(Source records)
- Opening Delimiter -

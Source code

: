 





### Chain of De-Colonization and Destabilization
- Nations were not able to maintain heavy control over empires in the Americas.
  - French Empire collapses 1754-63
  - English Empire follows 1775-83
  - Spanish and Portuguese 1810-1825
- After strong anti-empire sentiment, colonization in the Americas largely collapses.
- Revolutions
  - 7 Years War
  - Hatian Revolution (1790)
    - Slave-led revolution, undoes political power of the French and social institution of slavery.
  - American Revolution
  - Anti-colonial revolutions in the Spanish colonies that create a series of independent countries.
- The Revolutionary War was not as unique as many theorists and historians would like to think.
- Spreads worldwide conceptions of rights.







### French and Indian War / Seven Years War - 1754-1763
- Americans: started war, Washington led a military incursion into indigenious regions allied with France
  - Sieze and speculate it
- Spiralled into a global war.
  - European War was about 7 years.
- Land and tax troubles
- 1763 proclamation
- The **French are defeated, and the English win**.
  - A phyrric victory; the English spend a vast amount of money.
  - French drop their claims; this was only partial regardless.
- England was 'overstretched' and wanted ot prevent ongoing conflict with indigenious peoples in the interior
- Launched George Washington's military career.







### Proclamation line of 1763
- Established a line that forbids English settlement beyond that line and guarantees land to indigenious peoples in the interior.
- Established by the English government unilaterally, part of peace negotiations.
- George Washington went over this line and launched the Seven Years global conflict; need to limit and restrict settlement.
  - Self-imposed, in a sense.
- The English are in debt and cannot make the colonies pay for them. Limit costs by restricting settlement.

- Closing Delimiter -
- Opening Delimiter -

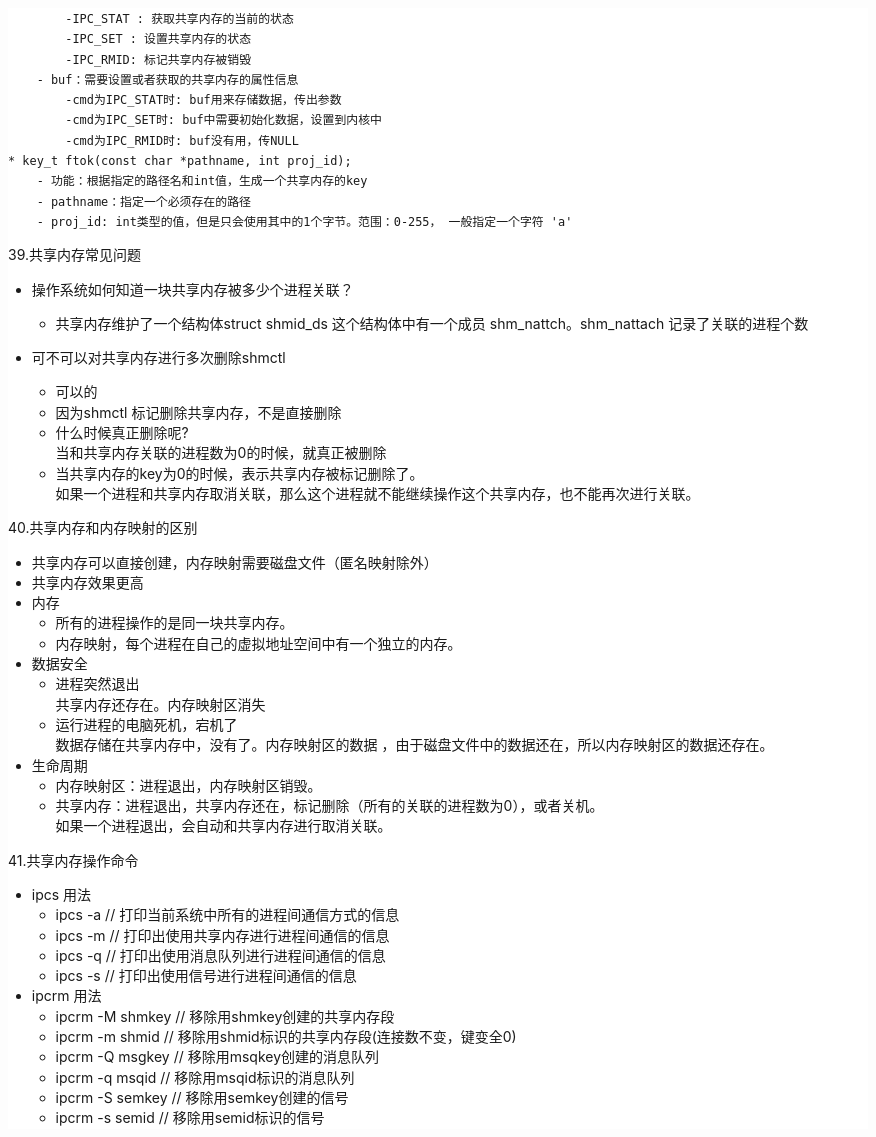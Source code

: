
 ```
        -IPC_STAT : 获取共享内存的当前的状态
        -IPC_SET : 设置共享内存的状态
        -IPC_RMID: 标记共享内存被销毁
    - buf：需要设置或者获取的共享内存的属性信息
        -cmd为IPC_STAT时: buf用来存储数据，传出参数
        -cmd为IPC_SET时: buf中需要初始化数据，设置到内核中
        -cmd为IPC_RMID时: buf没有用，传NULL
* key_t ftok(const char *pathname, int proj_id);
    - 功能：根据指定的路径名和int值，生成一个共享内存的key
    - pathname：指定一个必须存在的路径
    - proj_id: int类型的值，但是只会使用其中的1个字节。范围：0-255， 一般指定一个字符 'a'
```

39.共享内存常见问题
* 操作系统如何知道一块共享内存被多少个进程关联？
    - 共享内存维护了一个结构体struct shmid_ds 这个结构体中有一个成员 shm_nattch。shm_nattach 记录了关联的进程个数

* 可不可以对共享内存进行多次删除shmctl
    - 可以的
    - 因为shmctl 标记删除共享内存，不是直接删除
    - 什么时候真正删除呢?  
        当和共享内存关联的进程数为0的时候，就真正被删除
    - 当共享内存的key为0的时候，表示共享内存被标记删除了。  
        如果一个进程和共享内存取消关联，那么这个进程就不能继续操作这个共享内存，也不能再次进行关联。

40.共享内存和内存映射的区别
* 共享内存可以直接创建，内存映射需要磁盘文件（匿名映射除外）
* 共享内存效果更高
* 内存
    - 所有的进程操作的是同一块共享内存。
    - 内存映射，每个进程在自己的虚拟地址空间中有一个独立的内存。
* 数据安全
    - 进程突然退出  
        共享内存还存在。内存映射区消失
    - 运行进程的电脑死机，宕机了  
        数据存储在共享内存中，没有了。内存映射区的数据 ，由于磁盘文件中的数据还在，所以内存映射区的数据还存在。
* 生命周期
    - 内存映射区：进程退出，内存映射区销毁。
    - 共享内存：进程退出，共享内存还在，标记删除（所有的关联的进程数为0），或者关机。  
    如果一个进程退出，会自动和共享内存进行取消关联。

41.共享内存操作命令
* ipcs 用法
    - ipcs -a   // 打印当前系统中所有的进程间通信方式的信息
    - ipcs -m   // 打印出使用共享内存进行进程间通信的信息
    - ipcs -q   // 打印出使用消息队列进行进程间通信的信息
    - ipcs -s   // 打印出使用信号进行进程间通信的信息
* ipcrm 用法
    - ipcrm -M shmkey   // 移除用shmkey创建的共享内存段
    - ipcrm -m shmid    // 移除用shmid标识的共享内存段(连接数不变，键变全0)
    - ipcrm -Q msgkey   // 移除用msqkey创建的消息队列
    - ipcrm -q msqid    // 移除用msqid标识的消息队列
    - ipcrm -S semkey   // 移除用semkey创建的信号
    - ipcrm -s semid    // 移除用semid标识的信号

- Closing Delimiter -

■ **REQUIRED ACTION**
Transcribe the records above from the line holding "- Land and tax troubles" down to the line holding "- French drop", inclusive, without adding anything.

■ **RESPONSE TO THIS TASK**
- Land and tax troubles
- 1763 proclamation
- The **French are defeated, and the English win**.
  - A phyrric victory; the English spend a vast amount of money.
  - French drop their claims; this was only partial regardless.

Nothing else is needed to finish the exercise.